Task description
When you restate the data, keep every word as it is and drop the images.

Rendered images with source text
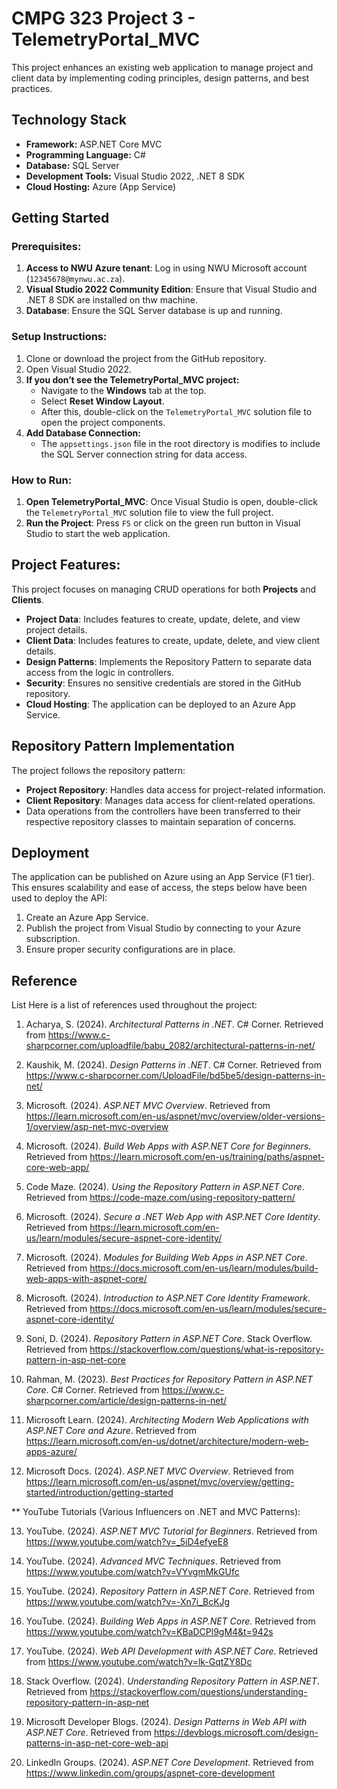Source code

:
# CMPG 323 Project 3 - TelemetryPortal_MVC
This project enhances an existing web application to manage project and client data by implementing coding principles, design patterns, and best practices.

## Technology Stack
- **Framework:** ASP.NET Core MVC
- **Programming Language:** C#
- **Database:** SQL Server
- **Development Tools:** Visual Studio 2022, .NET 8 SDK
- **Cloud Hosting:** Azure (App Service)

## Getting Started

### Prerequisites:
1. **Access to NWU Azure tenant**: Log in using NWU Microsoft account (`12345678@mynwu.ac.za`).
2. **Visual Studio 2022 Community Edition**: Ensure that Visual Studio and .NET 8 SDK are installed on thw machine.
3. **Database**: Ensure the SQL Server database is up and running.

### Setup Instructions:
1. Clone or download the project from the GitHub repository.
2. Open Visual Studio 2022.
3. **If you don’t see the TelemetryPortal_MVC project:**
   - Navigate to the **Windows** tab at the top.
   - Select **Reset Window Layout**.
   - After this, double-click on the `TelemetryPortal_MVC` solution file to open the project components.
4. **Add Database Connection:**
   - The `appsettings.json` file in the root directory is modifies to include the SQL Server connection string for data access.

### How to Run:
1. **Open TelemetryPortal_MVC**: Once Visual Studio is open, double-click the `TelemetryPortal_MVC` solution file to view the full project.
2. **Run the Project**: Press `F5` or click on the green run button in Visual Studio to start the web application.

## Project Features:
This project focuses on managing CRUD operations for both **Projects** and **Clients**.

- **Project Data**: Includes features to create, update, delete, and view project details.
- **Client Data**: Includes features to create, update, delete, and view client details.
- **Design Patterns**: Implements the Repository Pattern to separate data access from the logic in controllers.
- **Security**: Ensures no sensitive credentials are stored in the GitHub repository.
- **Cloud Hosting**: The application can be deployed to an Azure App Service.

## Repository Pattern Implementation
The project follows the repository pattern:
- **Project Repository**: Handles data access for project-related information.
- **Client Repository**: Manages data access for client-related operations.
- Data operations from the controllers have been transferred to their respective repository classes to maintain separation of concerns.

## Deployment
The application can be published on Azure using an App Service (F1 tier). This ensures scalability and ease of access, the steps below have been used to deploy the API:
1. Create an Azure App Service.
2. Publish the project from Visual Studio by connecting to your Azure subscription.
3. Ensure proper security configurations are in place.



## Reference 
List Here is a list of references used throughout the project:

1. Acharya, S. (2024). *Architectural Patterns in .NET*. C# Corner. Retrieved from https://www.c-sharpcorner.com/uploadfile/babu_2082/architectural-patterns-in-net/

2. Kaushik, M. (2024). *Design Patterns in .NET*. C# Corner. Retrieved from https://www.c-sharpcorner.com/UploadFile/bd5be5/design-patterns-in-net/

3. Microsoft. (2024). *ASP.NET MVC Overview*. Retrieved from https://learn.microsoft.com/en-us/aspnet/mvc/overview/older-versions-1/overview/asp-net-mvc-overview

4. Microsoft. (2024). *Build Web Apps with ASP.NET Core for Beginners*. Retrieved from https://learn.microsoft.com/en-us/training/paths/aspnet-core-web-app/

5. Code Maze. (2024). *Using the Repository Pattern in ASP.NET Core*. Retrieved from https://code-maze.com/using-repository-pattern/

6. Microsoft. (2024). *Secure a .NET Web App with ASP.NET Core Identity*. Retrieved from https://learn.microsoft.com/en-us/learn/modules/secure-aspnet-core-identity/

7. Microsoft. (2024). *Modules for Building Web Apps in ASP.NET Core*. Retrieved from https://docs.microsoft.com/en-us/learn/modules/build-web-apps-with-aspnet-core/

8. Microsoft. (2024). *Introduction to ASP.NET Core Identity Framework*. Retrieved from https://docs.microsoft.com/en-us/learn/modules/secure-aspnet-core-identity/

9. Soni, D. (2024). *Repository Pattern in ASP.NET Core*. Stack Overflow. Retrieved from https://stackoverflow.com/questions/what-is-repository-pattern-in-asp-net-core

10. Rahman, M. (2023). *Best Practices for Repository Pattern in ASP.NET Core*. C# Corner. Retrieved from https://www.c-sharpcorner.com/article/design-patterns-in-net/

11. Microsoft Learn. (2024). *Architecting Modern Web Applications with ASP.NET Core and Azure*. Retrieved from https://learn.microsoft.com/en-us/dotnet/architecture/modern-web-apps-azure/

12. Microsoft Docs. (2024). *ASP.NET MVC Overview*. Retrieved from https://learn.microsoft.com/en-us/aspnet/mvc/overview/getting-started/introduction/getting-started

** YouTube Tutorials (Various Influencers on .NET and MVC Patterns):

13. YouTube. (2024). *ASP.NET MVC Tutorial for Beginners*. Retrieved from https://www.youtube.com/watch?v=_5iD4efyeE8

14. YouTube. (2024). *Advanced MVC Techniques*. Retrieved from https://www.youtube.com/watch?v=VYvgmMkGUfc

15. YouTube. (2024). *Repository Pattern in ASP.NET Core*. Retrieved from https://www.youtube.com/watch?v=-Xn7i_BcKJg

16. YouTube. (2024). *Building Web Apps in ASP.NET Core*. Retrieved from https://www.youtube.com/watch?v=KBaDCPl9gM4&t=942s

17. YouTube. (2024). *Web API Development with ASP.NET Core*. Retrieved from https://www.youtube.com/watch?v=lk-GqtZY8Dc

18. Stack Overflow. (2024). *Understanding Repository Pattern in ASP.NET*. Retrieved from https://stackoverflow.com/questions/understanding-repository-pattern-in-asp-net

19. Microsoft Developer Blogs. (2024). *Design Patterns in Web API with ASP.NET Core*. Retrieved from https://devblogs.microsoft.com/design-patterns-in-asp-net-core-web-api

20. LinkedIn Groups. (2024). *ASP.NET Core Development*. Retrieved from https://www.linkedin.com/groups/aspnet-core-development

Result of this exercise
Source code

:
# CMPG 323 Project 3 - TelemetryPortal_MVC
This project enhances an existing web application to manage project and client data by implementing coding principles, design patterns, and best practices.

## Technology Stack
- **Framework:** ASP.NET Core MVC
- **Programming Language:** C#
- **Database:** SQL Server
- **Development Tools:** Visual Studio 2022, .NET 8 SDK
- **Cloud Hosting:** Azure (App Service)

## Getting Started

### Prerequisites:
1. **Access to NWU Azure tenant**: Log in using NWU Microsoft account (`12345678@mynwu.ac.za`).
2. **Visual Studio 2022 Community Edition**: Ensure that Visual Studio and .NET 8 SDK are installed on thw machine.
3. **Database**: Ensure the SQL Server database is up and running.

### Setup Instructions:
1. Clone or download the project from the GitHub repository.
2. Open Visual Studio 2022.
3. **If you don’t see the TelemetryPortal_MVC project:**
   - Navigate to the **Windows** tab at the top.
   - Select **Reset Window Layout**.
   - After this, double-click on the `TelemetryPortal_MVC` solution file to open the project components.
4. **Add Database Connection:**
   - The `appsettings.json` file in the root directory is modifies to include the SQL Server connection string for data access.

### How to Run:
1. **Open TelemetryPortal_MVC**: Once Visual Studio is open, double-click the `TelemetryPortal_MVC` solution file to view the full project.
2. **Run the Project**: Press `F5` or click on the green run button in Visual Studio to start the web application.

## Project Features:
This project focuses on managing CRUD operations for both **Projects** and **Clients**.

- **Project Data**: Includes features to create, update, delete, and view project details.
- **Client Data**: Includes features to create, update, delete, and view client details.
- **Design Patterns**: Implements the Repository Pattern to separate data access from the logic in controllers.
- **Security**: Ensures no sensitive credentials are stored in the GitHub repository.
- **Cloud Hosting**: The application can be deployed to an Azure App Service.

## Repository Pattern Implementation
The project follows the repository pattern:
- **Project Repository**: Handles data access for project-related information.
- **Client Repository**: Manages data access for client-related operations.
- Data operations from the controllers have been transferred to their respective repository classes to maintain separation of concerns.

## Deployment
The application can be published on Azure using an App Service (F1 tier). This ensures scalability and ease of access, the steps below have been used to deploy the API:
1. Create an Azure App Service.
2. Publish the project from Visual Studio by connecting to your Azure subscription.
3. Ensure proper security configurations are in place.



## Reference 
List Here is a list of references used throughout the project:

1. Acharya, S. (2024). *Architectural Patterns in .NET*. C# Corner. Retrieved from https://www.c-sharpcorner.com/uploadfile/babu_2082/architectural-patterns-in-net/

2. Kaushik, M. (2024). *Design Patterns in .NET*. C# Corner. Retrieved from https://www.c-sharpcorner.com/UploadFile/bd5be5/design-patterns-in-net/

3. Microsoft. (2024). *ASP.NET MVC Overview*. Retrieved from https://learn.microsoft.com/en-us/aspnet/mvc/overview/older-versions-1/overview/asp-net-mvc-overview

4. Microsoft. (2024). *Build Web Apps with ASP.NET Core for Beginners*. Retrieved from https://learn.microsoft.com/en-us/training/paths/aspnet-core-web-app/

5. Code Maze. (2024). *Using the Repository Pattern in ASP.NET Core*. Retrieved from https://code-maze.com/using-repository-pattern/

6. Microsoft. (2024). *Secure a .NET Web App with ASP.NET Core Identity*. Retrieved from https://learn.microsoft.com/en-us/learn/modules/secure-aspnet-core-identity/

7. Microsoft. (2024). *Modules for Building Web Apps in ASP.NET Core*. Retrieved from https://docs.microsoft.com/en-us/learn/modules/build-web-apps-with-aspnet-core/

8. Microsoft. (2024). *Introduction to ASP.NET Core Identity Framework*. Retrieved from https://docs.microsoft.com/en-us/learn/modules/secure-aspnet-core-identity/

9. Soni, D. (2024). *Repository Pattern in ASP.NET Core*. Stack Overflow. Retrieved from https://stackoverflow.com/questions/what-is-repository-pattern-in-asp-net-core

10. Rahman, M. (2023). *Best Practices for Repository Pattern in ASP.NET Core*. C# Corner. Retrieved from https://www.c-sharpcorner.com/article/design-patterns-in-net/

11. Microsoft Learn. (2024). *Architecting Modern Web Applications with ASP.NET Core and Azure*. Retrieved from https://learn.microsoft.com/en-us/dotnet/architecture/modern-web-apps-azure/

12. Microsoft Docs. (2024). *ASP.NET MVC Overview*. Retrieved from https://learn.microsoft.com/en-us/aspnet/mvc/overview/getting-started/introduction/getting-started

** YouTube Tutorials (Various Influencers on .NET and MVC Patterns):

13. YouTube. (2024). *ASP.NET MVC Tutorial for Beginners*. Retrieved from https://www.youtube.com/watch?v=_5iD4efyeE8

14. YouTube. (2024). *Advanced MVC Techniques*. Retrieved from https://www.youtube.com/watch?v=VYvgmMkGUfc

15. YouTube. (2024). *Repository Pattern in ASP.NET Core*. Retrieved from https://www.youtube.com/watch?v=-Xn7i_BcKJg

16. YouTube. (2024). *Building Web Apps in ASP.NET Core*. Retrieved from https://www.youtube.com/watch?v=KBaDCPl9gM4&t=942s

17. YouTube. (2024). *Web API Development with ASP.NET Core*. Retrieved from https://www.youtube.com/watch?v=lk-GqtZY8Dc

18. Stack Overflow. (2024). *Understanding Repository Pattern in ASP.NET*. Retrieved from https://stackoverflow.com/questions/understanding-repository-pattern-in-asp-net

19. Microsoft Developer Blogs. (2024). *Design Patterns in Web API with ASP.NET Core*. Retrieved from https://devblogs.microsoft.com/design-patterns-in-asp-net-core-web-api

20. LinkedIn Groups. (2024). *ASP.NET Core Development*. Retrieved from https://www.linkedin.com/groups/aspnet-core-development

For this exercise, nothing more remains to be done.